— What is needed —
Every record below should be printed exactly as it appears.

[[ Records for the task, beginning ]]

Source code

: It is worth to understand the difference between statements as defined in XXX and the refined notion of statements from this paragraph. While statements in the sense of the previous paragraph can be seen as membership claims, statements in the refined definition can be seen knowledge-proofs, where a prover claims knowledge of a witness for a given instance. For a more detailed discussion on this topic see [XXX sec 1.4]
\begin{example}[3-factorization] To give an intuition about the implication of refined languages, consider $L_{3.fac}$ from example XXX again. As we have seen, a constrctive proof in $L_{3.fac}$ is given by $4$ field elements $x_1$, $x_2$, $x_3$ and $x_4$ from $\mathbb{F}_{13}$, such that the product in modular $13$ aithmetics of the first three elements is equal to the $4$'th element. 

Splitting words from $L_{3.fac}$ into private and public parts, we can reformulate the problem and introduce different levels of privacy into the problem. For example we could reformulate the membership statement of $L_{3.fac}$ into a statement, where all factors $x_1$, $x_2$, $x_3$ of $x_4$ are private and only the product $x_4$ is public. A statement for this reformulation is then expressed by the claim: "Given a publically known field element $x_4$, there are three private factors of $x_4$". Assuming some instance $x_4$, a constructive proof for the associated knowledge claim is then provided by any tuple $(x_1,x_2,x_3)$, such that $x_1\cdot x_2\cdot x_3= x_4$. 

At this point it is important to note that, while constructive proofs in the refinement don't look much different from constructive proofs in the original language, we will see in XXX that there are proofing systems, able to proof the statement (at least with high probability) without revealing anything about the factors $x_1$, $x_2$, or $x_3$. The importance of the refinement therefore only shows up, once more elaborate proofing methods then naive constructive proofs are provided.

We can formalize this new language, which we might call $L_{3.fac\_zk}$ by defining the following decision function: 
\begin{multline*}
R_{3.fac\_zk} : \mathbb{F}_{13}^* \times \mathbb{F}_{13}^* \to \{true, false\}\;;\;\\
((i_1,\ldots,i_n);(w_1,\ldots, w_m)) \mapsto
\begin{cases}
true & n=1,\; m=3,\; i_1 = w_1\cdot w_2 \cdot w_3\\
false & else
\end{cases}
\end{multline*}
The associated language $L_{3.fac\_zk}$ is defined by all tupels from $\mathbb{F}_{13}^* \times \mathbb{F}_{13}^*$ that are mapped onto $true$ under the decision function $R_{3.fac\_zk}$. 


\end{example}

[[ Records for the task, end ]]

— Reply —
Source code

: It is worth to understand the difference between statements as defined in XXX and the refined notion of statements from this paragraph. While statements in the sense of the previous paragraph can be seen as membership claims, statements in the refined definition can be seen knowledge-proofs, where a prover claims knowledge of a witness for a given instance. For a more detailed discussion on this topic see [XXX sec 1.4]
\begin{example}[3-factorization] To give an intuition about the implication of refined languages, consider $L_{3.fac}$ from example XXX again. As we have seen, a constrctive proof in $L_{3.fac}$ is given by $4$ field elements $x_1$, $x_2$, $x_3$ and $x_4$ from $\mathbb{F}_{13}$, such that the product in modular $13$ aithmetics of the first three elements is equal to the $4$'th element. 

Splitting words from $L_{3.fac}$ into private and public parts, we can reformulate the problem and introduce different levels of privacy into the problem. For example we could reformulate the membership statement of $L_{3.fac}$ into a statement, where all factors $x_1$, $x_2$, $x_3$ of $x_4$ are private and only the product $x_4$ is public. A statement for this reformulation is then expressed by the claim: "Given a publically known field element $x_4$, there are three private factors of $x_4$". Assuming some instance $x_4$, a constructive proof for the associated knowledge claim is then provided by any tuple $(x_1,x_2,x_3)$, such that $x_1\cdot x_2\cdot x_3= x_4$. 

At this point it is important to note that, while constructive proofs in the refinement don't look much different from constructive proofs in the original language, we will see in XXX that there are proofing systems, able to proof the statement (at least with high probability) without revealing anything about the factors $x_1$, $x_2$, or $x_3$. The importance of the refinement therefore only shows up, once more elaborate proofing methods then naive constructive proofs are provided.

We can formalize this new language, which we might call $L_{3.fac\_zk}$ by defining the following decision function: 
\begin{multline*}
R_{3.fac\_zk} : \mathbb{F}_{13}^* \times \mathbb{F}_{13}^* \to \{true, false\}\;;\;\\
((i_1,\ldots,i_n);(w_1,\ldots, w_m)) \mapsto
\begin{cases}
true & n=1,\; m=3,\; i_1 = w_1\cdot w_2 \cdot w_3\\
false & else
\end{cases}
\end{multline*}
The associated language $L_{3.fac\_zk}$ is defined by all tupels from $\mathbb{F}_{13}^* \times \mathbb{F}_{13}^*$ that are mapped onto $true$ under the decision function $R_{3.fac\_zk}$. 


\end{example}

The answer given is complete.